The Villa Salviatino, Maiano, in the frazione of Maiano on the steep slope south of Fiesole, is a Tuscan villa overlooking Florence.

A modest farmhouse in the 14th century, set among informally terraced slopes planted with vines and olives, the house in its vigna was purchased in 1427 by the Bardi family, bankers of Florence, who rebuilt it in such palatial fashion that when it was subsequently sold to Nicola Tegliacci in 1447, the new owner named it Palagio (palazzo) dei Tegliacci. In the 16th century it passed to Alamanno Salviati, who had it sumptuously frescoed and furnished; thus it gained its name as the Villa Il Salviatino, to distinguish it from the grander Villa Salviati "le Selve", near Lastra, to the west. The villa was celebrated by Francesco Redi, in his Bacco in Toscana (1685): "viva il nome Del buon Salviati, ed il suo bel Maiano".

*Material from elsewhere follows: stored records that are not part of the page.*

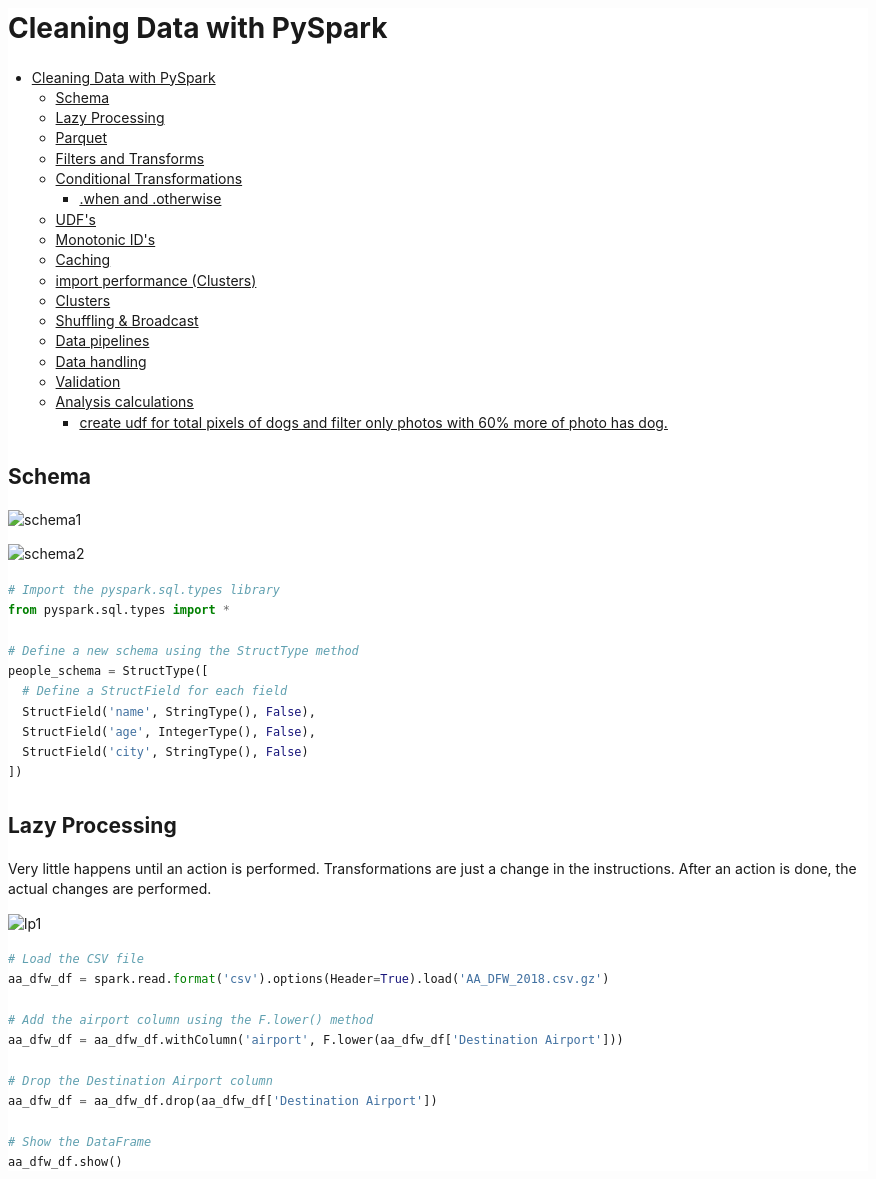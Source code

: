 # Cleaning Data with PySpark

- [Cleaning Data with PySpark](#cleaning-data-with-pyspark)
  - [Schema](#schema)
  - [Lazy Processing](#lazy-processing)
  - [Parquet](#parquet)
  - [Filters and Transforms](#filters-and-transforms)
  - [Conditional Transformations](#conditional-transformations)
    - [.when and .otherwise](#when-and-otherwise)
  - [UDF's](#udfs)
  - [Monotonic ID's](#monotonic-ids)
  - [Caching](#caching)
  - [import performance (Clusters)](#import-performance-clusters)
  - [Clusters](#clusters)
  - [Shuffling & Broadcast](#shuffling--broadcast)
  - [Data pipelines](#data-pipelines)
  - [Data handling](#data-handling)
  - [Validation](#validation)
  - [Analysis calculations](#analysis-calculations)
    - [create udf for total pixels of dogs and filter only photos with 60% more of photo has dog.](#create-udf-for-total-pixels-of-dogs-and-filter-only-photos-with-60-more-of-photo-has-dog)

## Schema

![schema1](https://i.imgur.com/7CBq8II.png)

![schema2](https://i.imgur.com/nTJ36OU.png)

```python
# Import the pyspark.sql.types library
from pyspark.sql.types import *

# Define a new schema using the StructType method
people_schema = StructType([
  # Define a StructField for each field
  StructField('name', StringType(), False),
  StructField('age', IntegerType(), False),
  StructField('city', StringType(), False)
])
```

## Lazy Processing

Very little happens until an action is performed. Transformations are just a change in the instructions. After an action is done, the actual changes are performed.

![lp1](https://i.imgur.com/DBX61oI.png)

```python
# Load the CSV file
aa_dfw_df = spark.read.format('csv').options(Header=True).load('AA_DFW_2018.csv.gz')

# Add the airport column using the F.lower() method
aa_dfw_df = aa_dfw_df.withColumn('airport', F.lower(aa_dfw_df['Destination Airport']))

# Drop the Destination Airport column
aa_dfw_df = aa_dfw_df.drop(aa_dfw_df['Destination Airport'])

# Show the DataFrame
aa_dfw_df.show()
```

For a short period it was owned by the Italian tenor Giovanni Matteo Mario and his wife Giulia Grisi, the transaction was completed by financier N M Rothschild of London, then in 1871 the villa was purchased by Pietro Pagliano, who added a medievalizing crenellated tower, but a new, more sympathetic owner, the American Phelps Thomas, took ownership in 1882 and began a programme of free restoration and aggrandisement, to designs of the antiquarian architect Corinto Corinti (1843–1930). A large central staircase was added and grand cinquecento portals. He reduced the tower, designed a new vaulted porte-cochere for carriages, overhung by a garden, which still exist, and remodelled the park by adding an Italian terraced garden and conservatories, with a pergola that Penelope Hobhouse found to resemble the wooden frames shown in woodcuts for Francesco Colonna's Hypnerotomachia Poliphili. Augusto Bruschi was entrusted with decorative painting, covering walls with medieval and neo-cinquecento patterns. After a sale of its contents in 1891 the villa passed into the hands of the Carrega di Lucedio family and then, in 1911, to the art critic, journalist and founder of the art magazine Il Dedalo, Ugo Ojetti and his wife Fernanda, who undertook further structural remodeling, removing many of the 19th century accretions, and installing an extensive library and many paintings and sculptures. From 1973 to 1987 the Villa Il Salviatino housed Stanford University's overseas program Stanford in Italy with classrooms, offices, library, dining facilities, and students' rooms.

In the summer, including 1980, University of Michigan and Sara Lawrence College held their summer school program there.

In the first decade of the 21st century the villa was restored and refurbished as a boutique hotel.